Spoiler alert: The world didn't end!

When my sister-in-law invited us to Ohio to celebrate our nephew's high school graduation at the end of May, we didn't question it. If we could, we'd be there. But that was back in January—before the world seemingly fell apart.

After I canceled my reservations to fly to see my parents for my mom's birthday in April, I figured we'd be staying put for a while and that a trip to Cleveland was simply out of the question.

After states began lifting stay-at-home orders in early May, however, my husband's sister broached the subject again. To be honest, I wasn't sure whether it was smart to travel right now. Nobody really knows, after all. None of us have been sick; we're all relatively healthy with strong immune systems. We've all continued to work through this whole ordeal, so we've been exposed to many different groups of people from the beginning.

So, on a whim, I looked up flights from Denver to Cleveland—and they were cheap. There weren't many flights available, but there happened to be a couple that would work perfectly for the dates we needed. We booked it—and crossed our fingers.

woman in mask at airport

 

We'd heard rumors about airport security being more time-consuming, so on the day of the flight, we arrived early. We'd already looked ahead of time and seen that Denver International Airport's long-term parking lots Pikes Peak and Mt. Elbert were not open, so we parked in the airport's garage parking. Though a bit more expensive, it was really handy.

Surprisingly, bag check and security were easy-peasy. When we printed our boarding passes, we had to acknowledge that none of us had been sick recently and promise to wash our hands prior to boarding. The only other thing different from normal was wearing a mask (the Denver airport requires it; the Cleveland airport does not). And because travelers are few, there were no long waits.

On the flight itself (through Frontier), masks were required, so I have a couple of recommendations for people looking to travel: Make sure your mask can be comfortably worn for long periods of time—something that's easy to breathe through and sleep with, if you plan to nap.
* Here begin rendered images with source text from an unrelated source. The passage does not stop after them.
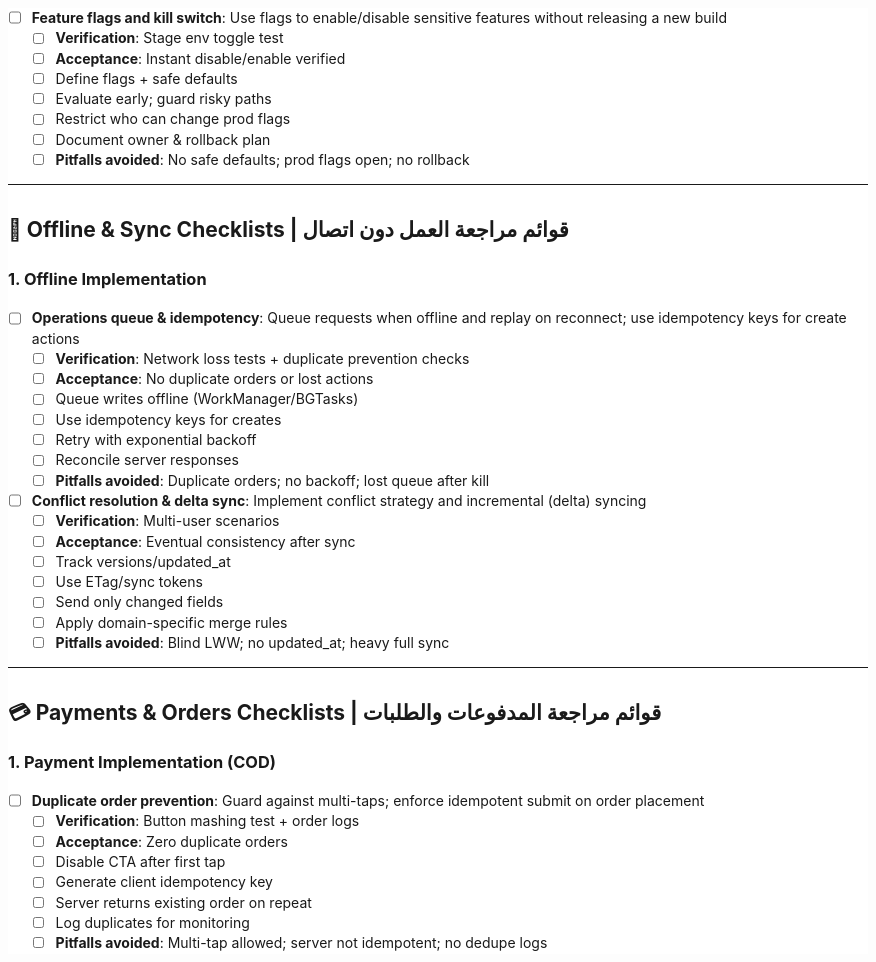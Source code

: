 - [ ] **Feature flags and kill switch**: Use flags to enable/disable sensitive features without releasing a new build
  - [ ] **Verification**: Stage env toggle test
  - [ ] **Acceptance**: Instant disable/enable verified
  - [ ] Define flags + safe defaults
  - [ ] Evaluate early; guard risky paths
  - [ ] Restrict who can change prod flags
  - [ ] Document owner & rollback plan
  - [ ] **Pitfalls avoided**: No safe defaults; prod flags open; no rollback

---

## 🔄 **Offline & Sync Checklists | قوائم مراجعة العمل دون اتصال**

### **1. Offline Implementation**

- [ ] **Operations queue & idempotency**: Queue requests when offline and replay on reconnect; use idempotency keys for create actions
  - [ ] **Verification**: Network loss tests + duplicate prevention checks
  - [ ] **Acceptance**: No duplicate orders or lost actions
  - [ ] Queue writes offline (WorkManager/BGTasks)
  - [ ] Use idempotency keys for creates
  - [ ] Retry with exponential backoff
  - [ ] Reconcile server responses
  - [ ] **Pitfalls avoided**: Duplicate orders; no backoff; lost queue after kill

- [ ] **Conflict resolution & delta sync**: Implement conflict strategy and incremental (delta) syncing
  - [ ] **Verification**: Multi-user scenarios
  - [ ] **Acceptance**: Eventual consistency after sync
  - [ ] Track versions/updated_at
  - [ ] Use ETag/sync tokens
  - [ ] Send only changed fields
  - [ ] Apply domain-specific merge rules
  - [ ] **Pitfalls avoided**: Blind LWW; no updated_at; heavy full sync

---

## 💳 **Payments & Orders Checklists | قوائم مراجعة المدفوعات والطلبات**

### **1. Payment Implementation (COD)**

- [ ] **Duplicate order prevention**: Guard against multi-taps; enforce idempotent submit on order placement
  - [ ] **Verification**: Button mashing test + order logs
  - [ ] **Acceptance**: Zero duplicate orders
  - [ ] Disable CTA after first tap
  - [ ] Generate client idempotency key
  - [ ] Server returns existing order on repeat
  - [ ] Log duplicates for monitoring
  - [ ] **Pitfalls avoided**: Multi-tap allowed; server not idempotent; no dedupe logs
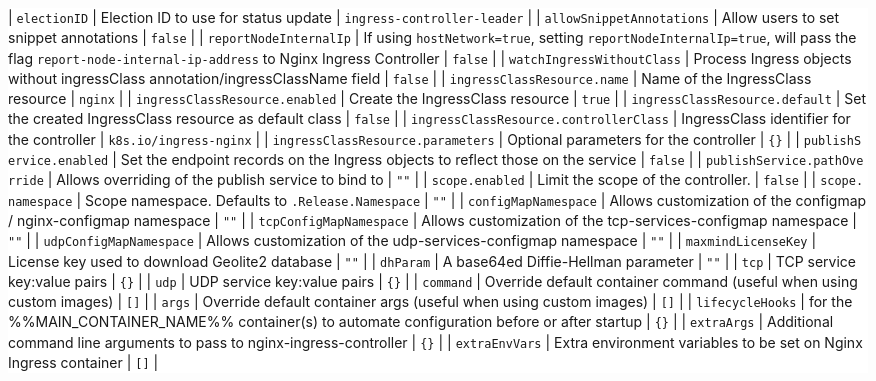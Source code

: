 | `electionID`                           | Election ID to use for status update                                                                                                               | `ingress-controller-leader`                |
| `allowSnippetAnnotations`              | Allow users to set snippet annotations                                                                                                             | `false`                                    |
| `reportNodeInternalIp`                 | If using `hostNetwork=true`, setting `reportNodeInternalIp=true`, will pass the flag `report-node-internal-ip-address` to Nginx Ingress Controller | `false`                                    |
| `watchIngressWithoutClass`             | Process Ingress objects without ingressClass annotation/ingressClassName field                                                                     | `false`                                    |
| `ingressClassResource.name`            | Name of the IngressClass resource                                                                                                                  | `nginx`                                    |
| `ingressClassResource.enabled`         | Create the IngressClass resource                                                                                                                   | `true`                                     |
| `ingressClassResource.default`         | Set the created IngressClass resource as default class                                                                                             | `false`                                    |
| `ingressClassResource.controllerClass` | IngressClass identifier for the controller                                                                                                         | `k8s.io/ingress-nginx`                     |
| `ingressClassResource.parameters`      | Optional parameters for the controller                                                                                                             | `{}`                                       |
| `publishService.enabled`               | Set the endpoint records on the Ingress objects to reflect those on the service                                                                    | `false`                                    |
| `publishService.pathOverride`          | Allows overriding of the publish service to bind to                                                                                                | `""`                                       |
| `scope.enabled`                        | Limit the scope of the controller.                                                                                                                 | `false`                                    |
| `scope.namespace`                      | Scope namespace. Defaults to `.Release.Namespace`                                                                                                  | `""`                                       |
| `configMapNamespace`                   | Allows customization of the configmap / nginx-configmap namespace                                                                                  | `""`                                       |
| `tcpConfigMapNamespace`                | Allows customization of the tcp-services-configmap namespace                                                                                       | `""`                                       |
| `udpConfigMapNamespace`                | Allows customization of the udp-services-configmap namespace                                                                                       | `""`                                       |
| `maxmindLicenseKey`                    | License key used to download Geolite2 database                                                                                                     | `""`                                       |
| `dhParam`                              | A base64ed Diffie-Hellman parameter                                                                                                                | `""`                                       |
| `tcp`                                  | TCP service key:value pairs                                                                                                                        | `{}`                                       |
| `udp`                                  | UDP service key:value pairs                                                                                                                        | `{}`                                       |
| `command`                              | Override default container command (useful when using custom images)                                                                               | `[]`                                       |
| `args`                                 | Override default container args (useful when using custom images)                                                                                  | `[]`                                       |
| `lifecycleHooks`                       | for the %%MAIN_CONTAINER_NAME%% container(s) to automate configuration before or after startup                                                     | `{}`                                       |
| `extraArgs`                            | Additional command line arguments to pass to nginx-ingress-controller                                                                              | `{}`                                       |
| `extraEnvVars`                         | Extra environment variables to be set on Nginx Ingress container                                                                                   | `[]`                                       |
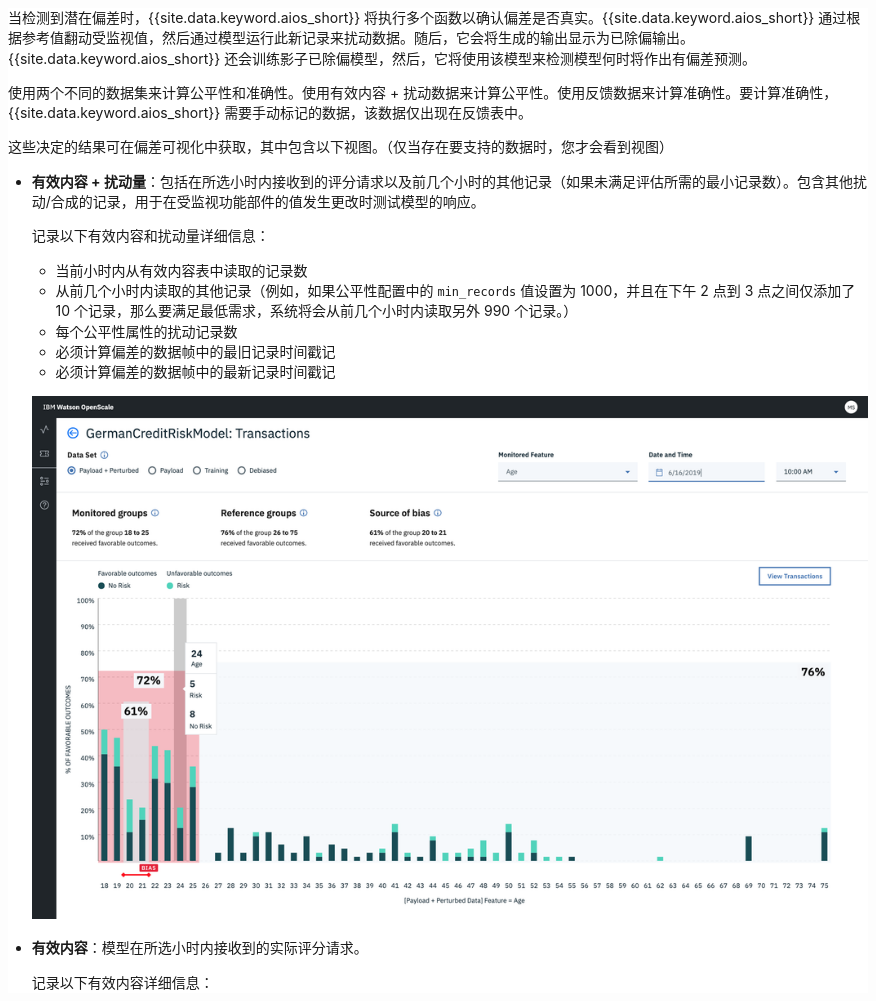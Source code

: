 当检测到潜在偏差时，{{site.data.keyword.aios_short}} 将执行多个函数以确认偏差是否真实。{{site.data.keyword.aios_short}} 通过根据参考值翻动受监视值，然后通过模型运行此新记录来扰动数据。随后，它会将生成的输出显示为已除偏输出。{{site.data.keyword.aios_short}} 还会训练影子已除偏模型，然后，它将使用该模型来检测模型何时将作出有偏差预测。 

使用两个不同的数据集来计算公平性和准确性。使用有效内容 + 扰动数据来计算公平性。使用反馈数据来计算准确性。要计算准确性，{{site.data.keyword.aios_short}} 需要手动标记的数据，该数据仅出现在反馈表中。

这些决定的结果可在偏差可视化中获取，其中包含以下视图。（仅当存在要支持的数据时，您才会看到视图）

- **有效内容 + 扰动量**：包括在所选小时内接收到的评分请求以及前几个小时的其他记录（如果未满足评估所需的最小记录数）。包含其他扰动/合成的记录，用于在受监视功能部件的值发生更改时测试模型的响应。

   记录以下有效内容和扰动量详细信息：

   - 当前小时内从有效内容表中读取的记录数
   - 从前几个小时内读取的其他记录（例如，如果公平性配置中的 `min_records` 值设置为 1000，并且在下午 2 点到 3 点之间仅添加了 10 个记录，那么要满足最低需求，系统将会从前几个小时内读取另外 990 个记录。）
   - 每个公平性属性的扰动记录数
   - 必须计算偏差的数据帧中的最旧记录时间戳记
   - 必须计算偏差的数据帧中的最新记录时间戳记

  ![有效内容和扰动量的示例](images/payload&perturbed.png)



- **有效内容**：模型在所选小时内接收到的实际评分请求。

   记录以下有效内容详细信息：
   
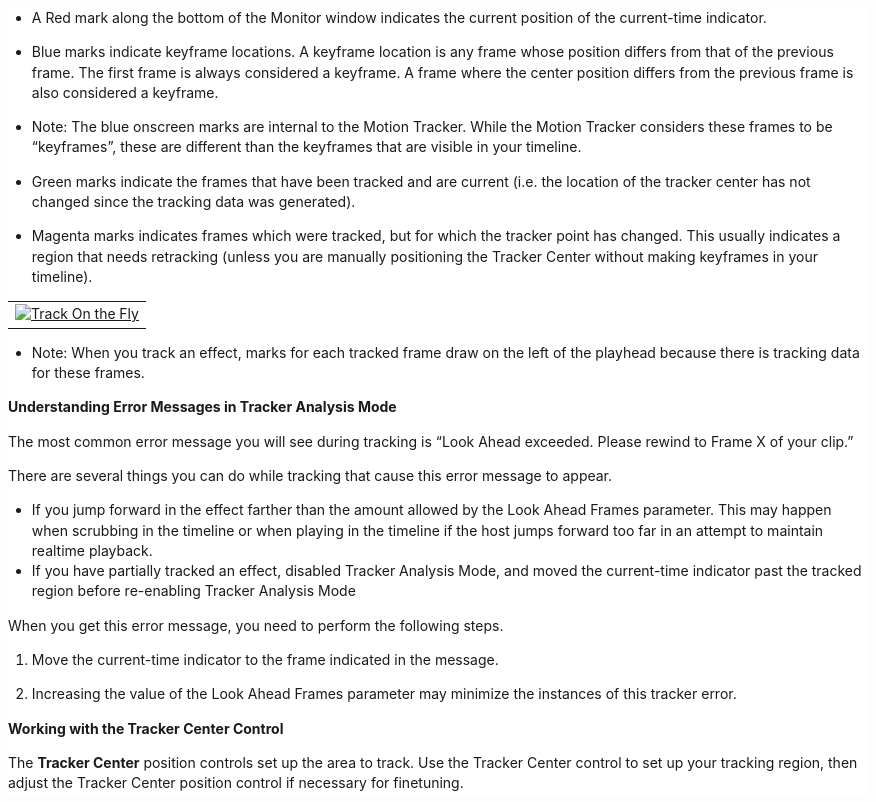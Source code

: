 
* A Red mark along the bottom of the Monitor window indicates the current position of the current-time indicator.
* Blue marks indicate keyframe locations. A keyframe location is any frame whose position differs from that of the previous frame. The first frame is always considered a keyframe. A frame where the center position differs from the previous frame is also considered a keyframe.


* Note: The blue onscreen marks are internal to the Motion Tracker. While the Motion Tracker considers these frames to be “keyframes”, these are different than the keyframes that are visible in your timeline.


* Green marks indicate the frames that have been tracked and are current (i.e. the location of the tracker center has not changed since the tracking data was generated).
* Magenta marks indicates frames which were tracked, but for which the tracker point has changed. This usually indicates a region that needs retracking (unless you are manually positioning the Tracker Center without making keyframes in your timeline).




|  |
| --- |
| [![Track On the Fly](https://borisfx-com-res.cloudinary.com/image/upload//documentation/continuum/uploads/2013/06/Track-On-the-Fly.jpg)](https://borisfx-com-res.cloudinary.com/image/upload//documentation/continuum/uploads/2013/06/Track-On-the-Fly.jpg) |


* Note: When you track an effect, marks for each tracked frame draw on the left of the playhead because there is tracking data for these frames.


**Understanding Error Messages in Tracker Analysis Mode**


The most common error message you will see during tracking is “Look Ahead exceeded. Please rewind to Frame X of your clip.”


There are several things you can do while tracking that cause this error message to appear.


* If you jump forward in the effect farther than the amount allowed by the Look Ahead Frames parameter. This may happen when scrubbing in the timeline or when playing in the timeline if the host jumps forward too far in an attempt to maintain realtime playback.
* If you have partially tracked an effect, disabled Tracker Analysis Mode, and moved the current-time indicator past the tracked region before re-enabling Tracker Analysis Mode


When you get this error message, you need to perform the following steps.


1. Move the current-time indicator to the frame indicated in the message.


2. Increasing the value of the Look Ahead Frames parameter may minimize the instances of this tracker error.


**Working with the Tracker Center Control**


The **Tracker Center** position controls set up the area to track. Use the Tracker Center control to set up your tracking region, then adjust the Tracker Center position control if necessary for finetuning.
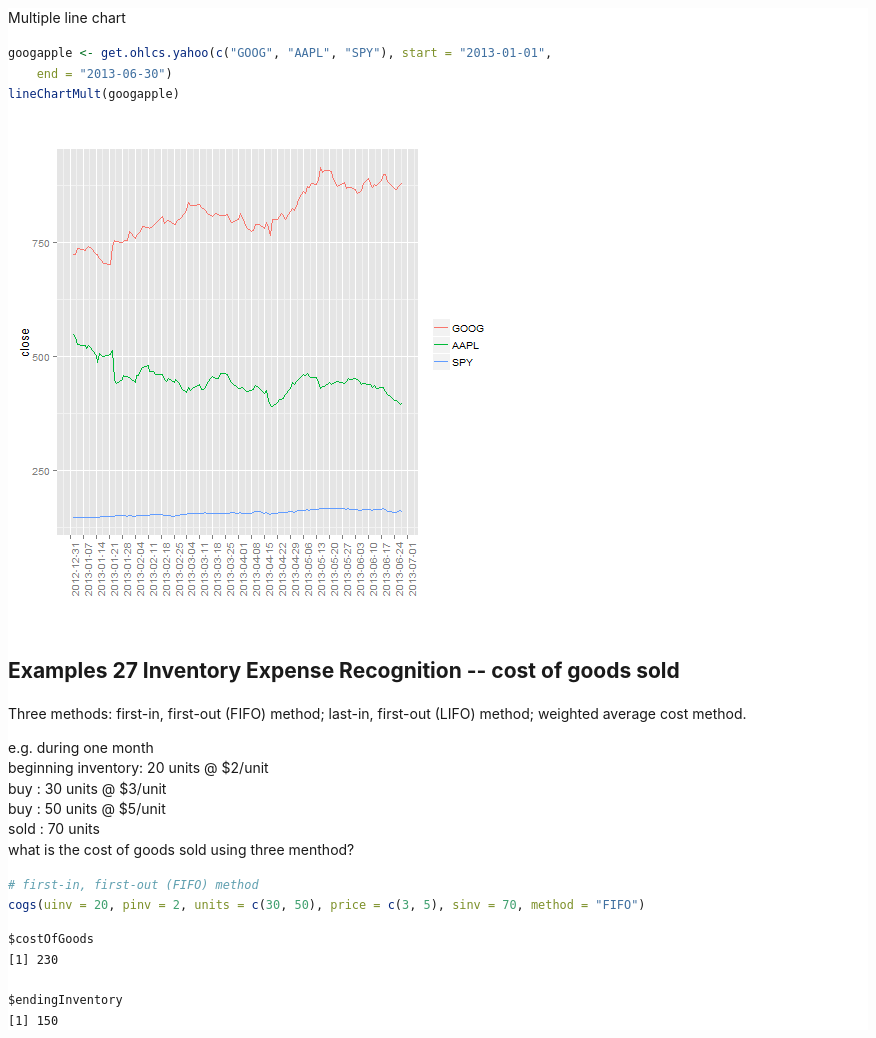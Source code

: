 
Multiple line chart   

```r
googapple <- get.ohlcs.yahoo(c("GOOG", "AAPL", "SPY"), start = "2013-01-01", 
    end = "2013-06-30")
lineChartMult(googapple)
```

![plot of chunk unnamed-chunk-39](figure/unnamed-chunk-39.png) 


Examples 27 Inventory Expense Recognition -- cost of goods sold
------------------------------------------------
Three methods: first-in, first-out (FIFO) method; last-in, first-out (LIFO) method; weighted average cost method.

e.g. during one month   
beginning inventory: 20 units @ $2/unit   
buy                : 30 units @ $3/unit    
buy                : 50 units @ $5/unit    
sold               : 70 units    
what is the cost of goods sold using three menthod?   

```r
# first-in, first-out (FIFO) method
cogs(uinv = 20, pinv = 2, units = c(30, 50), price = c(3, 5), sinv = 70, method = "FIFO")
```

```
$costOfGoods
[1] 230

$endingInventory
[1] 150
```
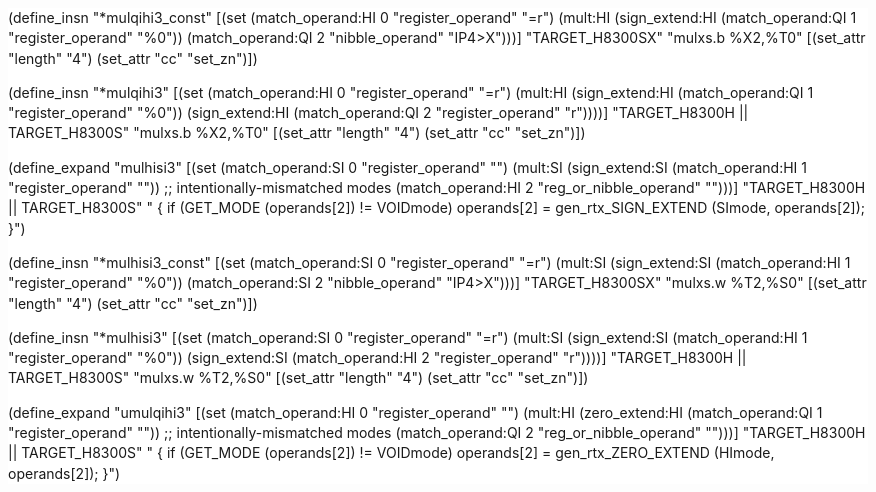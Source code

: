 (define_insn "*mulqihi3_const"
  [(set (match_operand:HI 0 "register_operand" "=r")
        (mult:HI (sign_extend:HI (match_operand:QI 1 "register_operand" "%0"))
                 (match_operand:QI 2 "nibble_operand" "IP4>X")))]
  "TARGET_H8300SX"
  "mulxs.b        %X2,%T0"
  [(set_attr "length" "4")
   (set_attr "cc" "set_zn")])

(define_insn "*mulqihi3"
  [(set (match_operand:HI 0 "register_operand" "=r")
        (mult:HI (sign_extend:HI (match_operand:QI 1 "register_operand" "%0"))
                 (sign_extend:HI (match_operand:QI 2 "register_operand" "r"))))]
  "TARGET_H8300H || TARGET_H8300S"
  "mulxs.b        %X2,%T0"
  [(set_attr "length" "4")
   (set_attr "cc" "set_zn")])

(define_expand "mulhisi3"
  [(set (match_operand:SI 0 "register_operand" "")
        (mult:SI (sign_extend:SI (match_operand:HI 1 "register_operand" ""))
                 ;; intentionally-mismatched modes
                 (match_operand:HI 2 "reg_or_nibble_operand" "")))]
  "TARGET_H8300H || TARGET_H8300S"
  "
{
  if (GET_MODE (operands[2]) != VOIDmode)
    operands[2] = gen_rtx_SIGN_EXTEND (SImode, operands[2]);
}")

(define_insn "*mulhisi3_const"
  [(set (match_operand:SI 0 "register_operand" "=r")
        (mult:SI (sign_extend:SI (match_operand:HI 1 "register_operand" "%0"))
                 (match_operand:SI 2 "nibble_operand" "IP4>X")))]
  "TARGET_H8300SX"
  "mulxs.w        %T2,%S0"
  [(set_attr "length" "4")
   (set_attr "cc" "set_zn")])

(define_insn "*mulhisi3"
  [(set (match_operand:SI 0 "register_operand" "=r")
        (mult:SI (sign_extend:SI (match_operand:HI 1 "register_operand" "%0"))
                 (sign_extend:SI (match_operand:HI 2 "register_operand" "r"))))]
  "TARGET_H8300H || TARGET_H8300S"
  "mulxs.w        %T2,%S0"
  [(set_attr "length" "4")
   (set_attr "cc" "set_zn")])

(define_expand "umulqihi3"
  [(set (match_operand:HI 0 "register_operand" "")
        (mult:HI (zero_extend:HI (match_operand:QI 1 "register_operand" ""))
                 ;; intentionally-mismatched modes
                 (match_operand:QI 2 "reg_or_nibble_operand" "")))]
  "TARGET_H8300H || TARGET_H8300S"
  "
{
  if (GET_MODE (operands[2]) != VOIDmode)
    operands[2] = gen_rtx_ZERO_EXTEND (HImode, operands[2]);
}")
I find planes to be a little hot and suffocating during the boarding and takeoff, especially, so the addition of a mask only made it worse.

The flight from Denver was only about half full, so the gate agent reissued some boarding passes, spacing us out. She also boarded the plane by row, starting with the back. I don't know about you, but that is something I have thought should be happening all along. Who knew it would take a pandemic for airlines to finally figure this out? 

plane interior

In their pre-takeoff announcements, the flight attendants explained that the air in the plane is circulated and replaced every couple minutes with fresh air from outside, thanks to their state-of-the-art filtration technology.

Also, Frontier (I don't know about other airlines) is not serving in-flight snacks and drinks right now, so be prepared to bring your own refreshments in advance. Just make sure they're unopened so that TSA doesn't confiscate them when you go through security. Don't plan on being able to buy something at the airport; while some of Denver's eateries on our concourse were open, Cleveland's were not, so we ended up having to skip dinner on our flight home.

Because we returned on June 1, after TSA guidelines changed, the only difference between the two flights was them taking our temperature at the gate. It took a little longer to board, but it wasn't that bad.

Unlike the first flight, however, this one was packed—likely because Denver is a hub for Frontier and United, and as flights are fewer, more travelers are being routed through DIA for connecting flights.

packed plane

Whatever. We wore our masks and suffered through. It certainly beats driving!

We found it interesting how, in two spots of the country, 1,300 miles apart, some things are being handled the same and some are being handled differently. I didn't see as many people wearing masks in Ohio as I do in Colorado. It seemed like the state is much more "open" than it is here. Their gyms are open, while ours in Colorado are not. And yet their airport seemed to be operating on a more bare-bones level.

In general, there wasn't that much difference between flying now and pre-COVID. We were pleasantly surprised!

If you're considering a trip in the next few weeks, here's my advice: Don't be afraid. Take a mask and hand-sanitizer, and just use the same social distancing precautions and hand-washing practices, etc., that you would at home. Do your research in advance to see what to expect at airports or at your destination. Be prepared.

And then? Enjoy yourself! Bon voyage!